Copy out exactly the lines spanning the line with "pole order $p+1$." to the line with "with the cluster", inclusive, from the data underneath, with no pictures.

BEGIN DATA FOR THIS EXERCISE

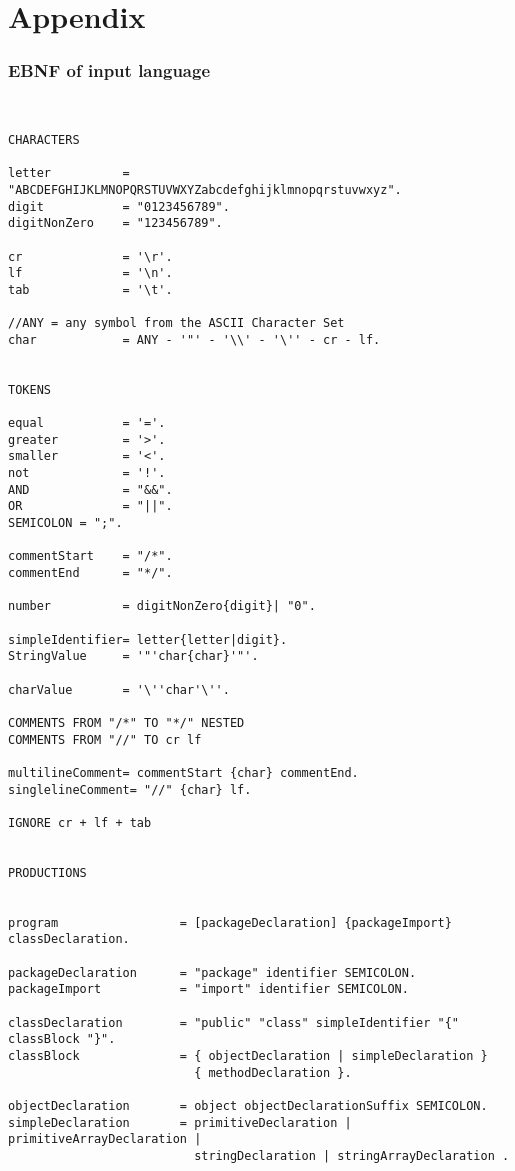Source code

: \part{Appendix}
\section{EBNF of input language}
\label{labelEBNF}

\begin{verbatim}


CHARACTERS

letter          = "ABCDEFGHIJKLMNOPQRSTUVWXYZabcdefghijklmnopqrstuvwxyz".
digit           = "0123456789".
digitNonZero    = "123456789".

cr              = '\r'.
lf              = '\n'.
tab             = '\t'.

//ANY = any symbol from the ASCII Character Set
char            = ANY - '"' - '\\' - '\'' - cr - lf.


TOKENS

equal           = '='.
greater         = '>'.
smaller         = '<'.
not             = '!'.
AND             = "&&".
OR              = "||".
SEMICOLON = ";".

commentStart    = "/*".
commentEnd      = "*/".

number          = digitNonZero{digit}| "0".

simpleIdentifier= letter{letter|digit}.
StringValue     = '"'char{char}'"'.

charValue       = '\''char'\''.

COMMENTS FROM "/*" TO "*/" NESTED 
COMMENTS FROM "//" TO cr lf

multilineComment= commentStart {char} commentEnd.
singlelineComment= "//" {char} lf.

IGNORE cr + lf + tab


PRODUCTIONS 


program                 = [packageDeclaration] {packageImport} classDeclaration.

packageDeclaration      = "package" identifier SEMICOLON.
packageImport           = "import" identifier SEMICOLON.

classDeclaration        = "public" "class" simpleIdentifier "{" classBlock "}".
classBlock              = { objectDeclaration | simpleDeclaration } 
                          { methodDeclaration }.

objectDeclaration       = object objectDeclarationSuffix SEMICOLON. 
simpleDeclaration       = primitiveDeclaration | primitiveArrayDeclaration | 
                          stringDeclaration | stringArrayDeclaration .


\end{verbatim}
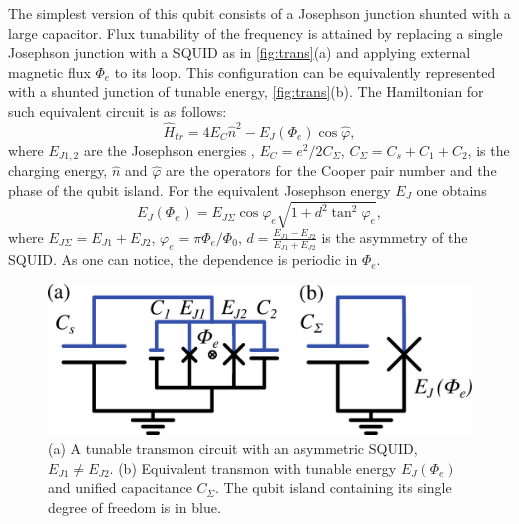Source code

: \documentclass[%
 aip,
 amsmath,amssymb,
 reprint,%
]{revtex4-1}
\begin{document}
The simplest version of this qubit consists of a Josephson junction shunted with a large capacitor. Flux tunability of the frequency is attained by replacing a single Josephson junction with a SQUID as in \autoref{fig:trans}(a) and applying external magnetic flux $\Phi_e$ to its loop. This configuration can be equivalently represented with a shunted junction of tunable energy, \autoref{fig:trans}(b). The Hamiltonian for such equivalent circuit is as follows: 
\begin{equation}
\hat{H}_{tr} = 4E_C \hat n^2 - E_J(\Phi_e) \cos \hat\varphi,
\label{eq:tr_ham}
\end{equation}
where $E_{J1,2}$ are the Josephson energies , $E_C = e^2/2C_{\Sigma}$, $C_{\Sigma} = C_s + C_1 +C_2$, is the charging energy, $\hat n$ and $\hat \varphi$ are the operators for the Cooper pair number and the phase of the qubit island. For the equivalent Josephson energy $E_{J}$ one obtains
\begin{equation}
E_{J}(\Phi_e) = E_{J\Sigma}\cos\varphi_e \sqrt{1+d^2 \tan^2 \varphi_e},
\label{eq:EJ_Phie}
\end{equation}  
where $E_{J\Sigma} = E_{J1}+E_{J2}$, $\varphi_e = \pi \Phi_e/\Phi_0$, $d = \frac{E_{J1}-E_{J2}}{E_{J1}+E_{J2}}$ is the asymmetry of the SQUID. As one can notice, the dependence is periodic in $\Phi_e$.
\begin{figure}
\centering
\includegraphics[width=\linewidth]{transmon}
\caption{(a) A tunable transmon circuit with an asymmetric SQUID, $E_{J1} \neq E_{J2}$. (b) Equivalent transmon with tunable energy $E_{J}(\Phi_e)$ and unified capacitance $C_{\Sigma}$. The qubit island containing its single degree of freedom is in blue.}
\label{fig:trans}
\end{figure}
\end{document}
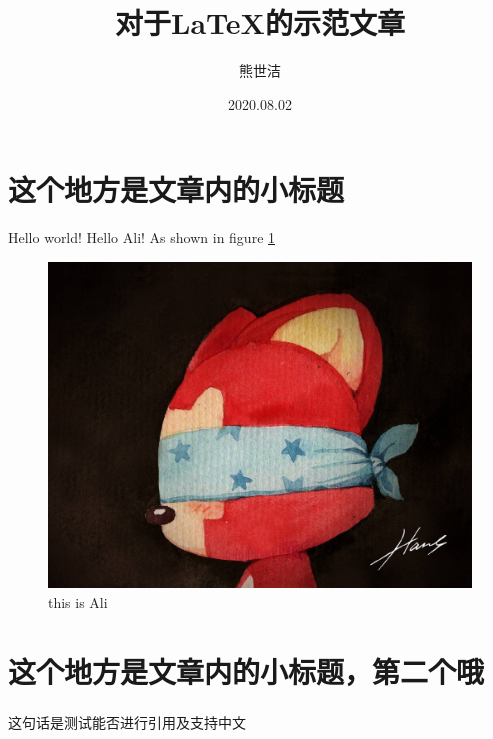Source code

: \documentclass[fontset=windows]{article}
\title{\heiti\zihao{2}对于LaTeX的示范文章}  %
\author{\songti 熊世洁}  %
\date{2020.08.02}  %
\newcommand{\upcite}[1]{\textsuperscript{\cite{#1}}}
\begin{document}
	\maketitle
	\thispagestyle{empty}

\begin{abstract}
	\lipsum[2]  %
\end{abstract}

\tableofcontents

\section{这个地方是文章内的小标题}
Hello world! Hello Ali! As shown in figure \ref{1}
\begin{figure}[htbp]
	\centering
	\includegraphics[scale=0.1]{Ali.jpg}
	\caption{this is Ali}
	\label{1}
\end{figure}


\section{这个地方是文章内的小标题，第二个哦}

这句话是测试能否进行引用及支持中文 \upcite{1}


\end{document}
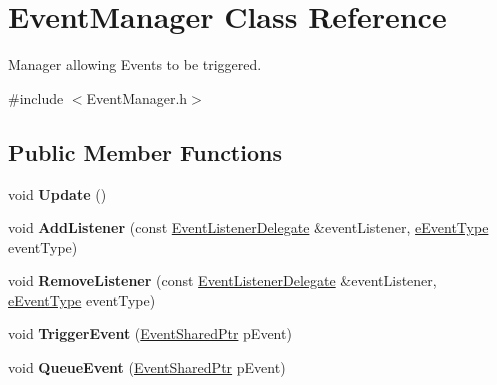 \hypertarget{classEventManager}{\section{Event\-Manager Class Reference}
\label{classEventManager}
}


Manager allowing Events to be triggered.  




{\ttfamily \#include $<$Event\-Manager.\-h$>$}

\subsection*{Public Member Functions}
\begin{DoxyCompactItemize}
\item 
\hypertarget{classEventManager_a4bf667988bd84c7d8d179816adee5213}{void {\bfseries Update} ()}\label{classEventManager_a4bf667988bd84c7d8d179816adee5213}

\item 
\hypertarget{classEventManager_a67f1f819fb4a2b73332096821807efed}{void {\bfseries Add\-Listener} (const \hyperlink{IEvent_8h_aec13e0c22bae1765dcadd7f9fa55514b}{Event\-Listener\-Delegate} \&event\-Listener, \hyperlink{IEvent_8h_a052e637824ed8cb8a5e9d5d73b5b3c8b}{e\-Event\-Type} event\-Type)}\label{classEventManager_a67f1f819fb4a2b73332096821807efed}

\item 
\hypertarget{classEventManager_acefd95e8e98cb9599b4e4e7fc8d096cb}{void {\bfseries Remove\-Listener} (const \hyperlink{IEvent_8h_aec13e0c22bae1765dcadd7f9fa55514b}{Event\-Listener\-Delegate} \&event\-Listener, \hyperlink{IEvent_8h_a052e637824ed8cb8a5e9d5d73b5b3c8b}{e\-Event\-Type} event\-Type)}\label{classEventManager_acefd95e8e98cb9599b4e4e7fc8d096cb}

\item 
\hypertarget{classEventManager_a96ffc88f98bbc1216e1540d9c2f112bd}{void {\bfseries Trigger\-Event} (\hyperlink{IEvent_8h_acf266fae1ccf111c04861cc2a370b2d0}{Event\-Shared\-Ptr} p\-Event)}\label{classEventManager_a96ffc88f98bbc1216e1540d9c2f112bd}

\item 
\hypertarget{classEventManager_ab3a7c33b4f4ab18476f84f62c7a8ceea}{void {\bfseries Queue\-Event} (\hyperlink{IEvent_8h_acf266fae1ccf111c04861cc2a370b2d0}{Event\-Shared\-Ptr} p\-Event)}\label{classEventManager_ab3a7c33b4f4ab18476f84f62c7a8ceea}

\end{DoxyCompactItemize}
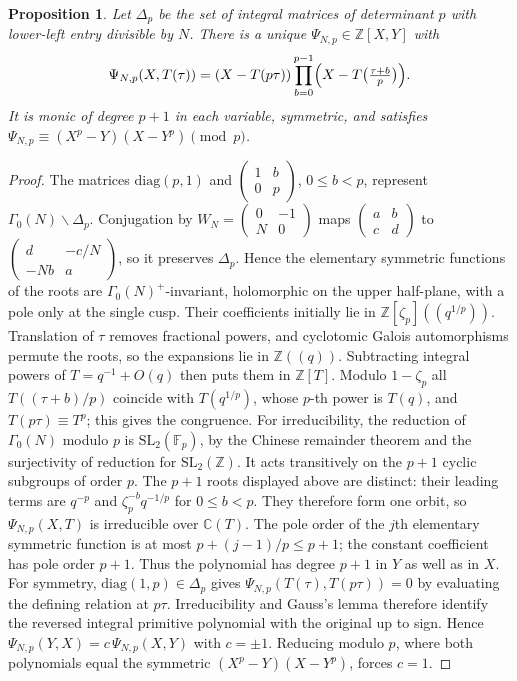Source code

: \documentclass[11pt,a4paper]{article}
\numberwithin{equation}{section}
\newtheorem{proposition}[theorem]{Proposition}
\theoremstyle{definition}
\theoremstyle{remark}
\newcommand{\Fp}{\mathbb F_p}
\newcommand{\Z}{\mathbb Z}
\begin{document}
\begin{proposition}\label{prop:Psi}
Let $\Delta_p$ be the set of integral matrices of determinant $p$ with lower-left entry divisible by
$N$. There is a unique $\Psi_{N,p}\in\Z[X,Y]$ with
\[
\Psi_{N,p}(X,T(\tau))=(X-T(p\tau))\prod_{b=0}^{p-1}\Bigl(X-T\bigl(\tfrac{\tau+b}{p}\bigr)\Bigr).
\]
It is monic of degree $p+1$ in each variable, symmetric, and satisfies
$\Psi_{N,p}\equiv(X^p-Y)(X-Y^p)\pmod p$.
\end{proposition}
\begin{proof}
The matrices $\mathrm{diag}(p,1)$ and $\begin{pmatrix}1&b\\0&p\end{pmatrix}$, $0\le b<p$, represent
$\Gamma_0(N)\backslash\Delta_p$. Conjugation by $W_N=\begin{pmatrix}0&-1\\N&0\end{pmatrix}$ maps
$\begin{pmatrix}a&b\\c&d\end{pmatrix}$ to $\begin{pmatrix}d&-c/N\\-Nb&a\end{pmatrix}$, so it preserves
$\Delta_p$. Hence the elementary symmetric functions of the roots are $\Gamma_0(N)^+$-invariant,
holomorphic on the upper half-plane, with a pole only at the single cusp.
Their coefficients initially lie in $\Z[\zeta_p]((q^{1/p}))$.
Translation of $\tau$ removes fractional powers, and cyclotomic Galois automorphisms
permute the roots, so the expansions lie in $\Z((q))$.
Subtracting integral powers of $T=q^{-1}+O(q)$ then puts them in $\Z[T]$. Modulo $1-\zeta_p$ all $T((\tau+b)/p)$ coincide with $T(q^{1/p})$, whose $p$-th power is $T(q)$, and
$T(p\tau)\equiv T^p$; this gives the congruence. For irreducibility, the reduction of $\Gamma_0(N)$ modulo $p$ is
$\mathrm{SL}_2(\Fp)$, by the Chinese remainder theorem and the surjectivity of reduction
for $\mathrm{SL}_2(\Z)$. It acts transitively on the $p+1$ cyclic subgroups of order $p$.
The $p+1$ roots displayed above are distinct: their leading terms are $q^{-p}$ and
$\zeta_p^{-b}q^{-1/p}$ for $0\le b<p$. They therefore form one orbit, so
$\Psi_{N,p}(X,T)$ is irreducible over $\mathbb C(T)$.
The pole order of the $j$th elementary symmetric function is at most
$p+(j-1)/p\le p+1$; the constant coefficient has pole order $p+1$.
Thus the polynomial has degree $p+1$ in $Y$ as well as in $X$.
For symmetry, $\mathrm{diag}(1,p)\in\Delta_p$ gives
$\Psi_{N,p}(T(\tau),T(p\tau))=0$ by evaluating the defining relation at $p\tau$.
Irreducibility and Gauss's lemma therefore identify the reversed integral primitive
polynomial with the original up to sign.
Hence $\Psi_{N,p}(Y,X)=c\,\Psi_{N,p}(X,Y)$ with $c=\pm1$. Reducing modulo $p$, where both polynomials
equal the symmetric $(X^p-Y)(X-Y^p)$, forces $c=1$.
\end{proof}
\end{document}
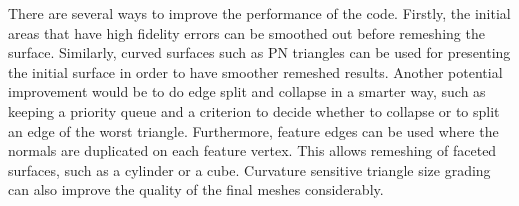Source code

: \documentclass[letter,11pt]{article}
\begin{document}
There are several ways to improve the performance of the
code. Firstly, the initial areas that have high fidelity errors can be
smoothed out before remeshing the surface. Similarly, curved surfaces
such as PN triangles can be used for presenting the initial surface in
order to have smoother remeshed results. Another potential improvement
would be to do edge split and collapse in a smarter way, such as
keeping a priority queue and a criterion to decide whether to collapse
or to split an edge of the worst triangle. Furthermore, feature edges
can be used where the normals are duplicated on each feature
vertex. This allows remeshing of faceted surfaces, such as a cylinder
or a cube. Curvature sensitive triangle size grading can also improve
the quality of the final meshes considerably.



\end{document}
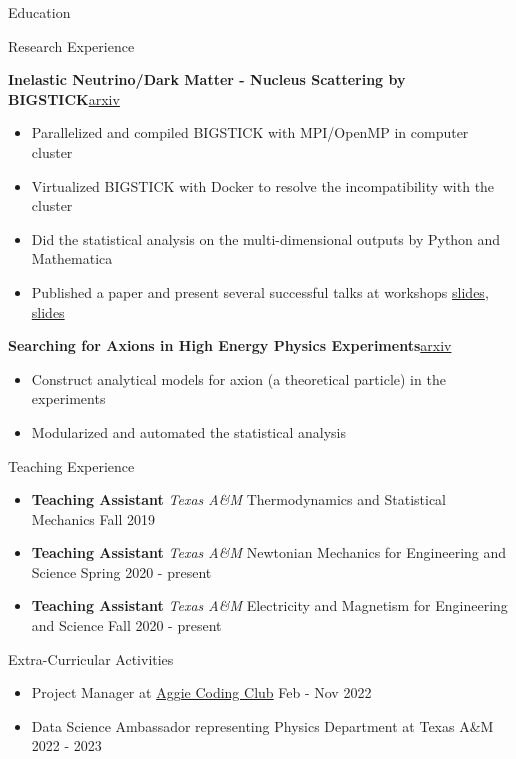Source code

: \documentclass{resume}
\begin{document}
\begin{rSection}{Education}
\begin{rSection}{Research Experience}
\vspace{-1.25em}
\item \textbf{Inelastic Neutrino/Dark Matter - Nucleus Scattering by BIGSTICK}\hfill \href{https://arxiv.org/pdf/2206.08590.pdf}{arxiv}
    \begin{itemize}
    \itemsep -3pt {}
    \item Parallelized and compiled BIGSTICK with MPI/OpenMP in computer cluster
    \item Virtualized BIGSTICK with Docker to resolve the incompatibility with the cluster
    \item Did the statistical analysis on the multi-dimensional outputs by Python and Mathematica
    \item Published a paper and present several successful talks at workshops \href{https://noctildon.github.io/physics/Phenon_2022.pdf}{slides}, \href{https://noctildon.github.io/physics/Plains_2022.pdf}{slides}
    \end{itemize}
\item \textbf{Searching for Axions in High Energy Physics Experiments}\hfill \href{https://arxiv.org/pdf/2207.13659.pdf}{arxiv}
    \begin{itemize}
    \itemsep -3pt {}
    \item Construct analytical models for axion (a theoretical particle) in the experiments
    \item Modularized and automated the statistical analysis
    \end{itemize}
\end{rSection}


\begin{rSection}{Teaching Experience}
    \begin{itemize}
        \item \textbf{Teaching Assistant} {{\it Texas A\&M} Thermodynamics and Statistical Mechanics} \hfill Fall 2019
        \item \textbf{Teaching Assistant} {{\it Texas A\&M} Newtonian Mechanics for Engineering and Science} \hfill Spring 2020 - present
        \item \textbf{Teaching Assistant} {{\it Texas A\&M} Electricity and Magnetism for Engineering and Science} \hfill Fall 2020 - present
    \end{itemize}
\end{rSection}


\begin{rSection}{Extra-Curricular Activities}
\begin{itemize}
    \item Project Manager at \href{https://aggiecodingclub.com/}{Aggie Coding Club} \hfill Feb - Nov 2022
    \item Data Science Ambassador representing Physics Department at Texas A\&M \hfill 2022 - 2023
\end{itemize}
\end{rSection}



\end{rSection}
\end{document}
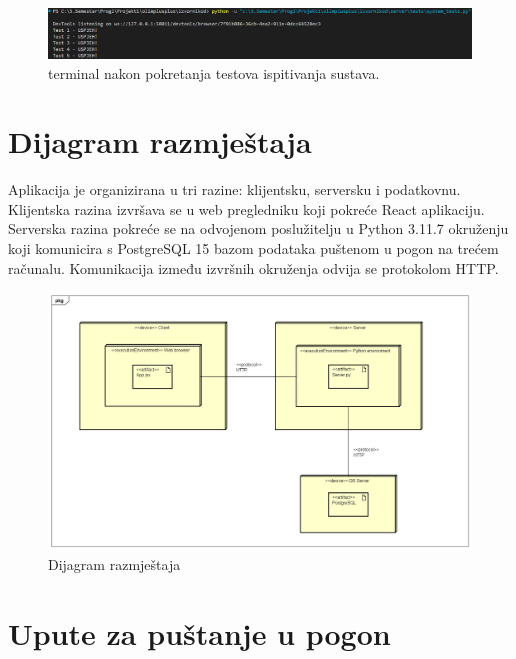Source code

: \begin{figure}[htp]
    \includegraphics[scale=0.35]{dijagrami/terminal_screen.png}
    \centering
    \caption{terminal nakon pokretanja testova ispitivanja sustava.}
    
\end{figure}

\clearpage

\eject

		
		\section{Dijagram razmještaja}

        Aplikacija je organizirana u tri razine: klijentsku, serversku i podatkovnu. Klijentska razina izvršava se u web pregledniku koji pokreće React aplikaciju. Serverska razina pokreće se na odvojenom poslužitelju u Python 3.11.7 okruženju koji komunicira s PostgreSQL 15 bazom podataka puštenom u pogon na trećem računalu. Komunikacija između izvršnih okruženja odvija se protokolom HTTP.
			
		\begin{figure}[htp]
			\includegraphics[scale=0.35]{dijagrami/DeploymentDiagram0.png}
			\centering
			\caption{Dijagram razmještaja}
		\end{figure}

        \eject
		
		\section{Upute za puštanje u pogon}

END DATA FOR THIS EXERCISE

■ **ANSWER TO THIS EXERCISE**:
$p+(j-1)/p\le p+1$; the constant coefficient has pole order $p+1$.
Thus the polynomial has degree $p+1$ in $Y$ as well as in $X$.
For symmetry, $\mathrm{diag}(1,p)\in\Delta_p$ gives
$\Psi_{N,p}(T(\tau),T(p\tau))=0$ by evaluating the defining relation at $p\tau$.
Irreducibility and Gauss's lemma therefore identify the reversed integral primitive
polynomial with the original up to sign.
Hence $\Psi_{N,p}(Y,X)=c\,\Psi_{N,p}(X,Y)$ with $c=\pm1$. Reducing modulo $p$, where both polynomials
equal the symmetric $(X^p-Y)(X-Y^p)$, forces $c=1$.
\end{proof}
\end{document}
Source code

: \documentclass[letter,11pt]{article}
\begin{document}
There are several ways to improve the performance of the
code. Firstly, the initial areas that have high fidelity errors can be
smoothed out before remeshing the surface. Similarly, curved surfaces
such as PN triangles can be used for presenting the initial surface in
order to have smoother remeshed results. Another potential improvement
would be to do edge split and collapse in a smarter way, such as
keeping a priority queue and a criterion to decide whether to collapse
or to split an edge of the worst triangle. Furthermore, feature edges
can be used where the normals are duplicated on each feature
vertex. This allows remeshing of faceted surfaces, such as a cylinder
or a cube. Curvature sensitive triangle size grading can also improve
the quality of the final meshes considerably.



\end{document}
Source code

: \documentclass{resume}
\begin{document}
\begin{rSection}{Education}
\begin{rSection}{Research Experience}
\vspace{-1.25em}
\item \textbf{Inelastic Neutrino/Dark Matter - Nucleus Scattering by BIGSTICK}\hfill \href{https://arxiv.org/pdf/2206.08590.pdf}{arxiv}
    \begin{itemize}
    \itemsep -3pt {}
    \item Parallelized and compiled BIGSTICK with MPI/OpenMP in computer cluster
    \item Virtualized BIGSTICK with Docker to resolve the incompatibility with the cluster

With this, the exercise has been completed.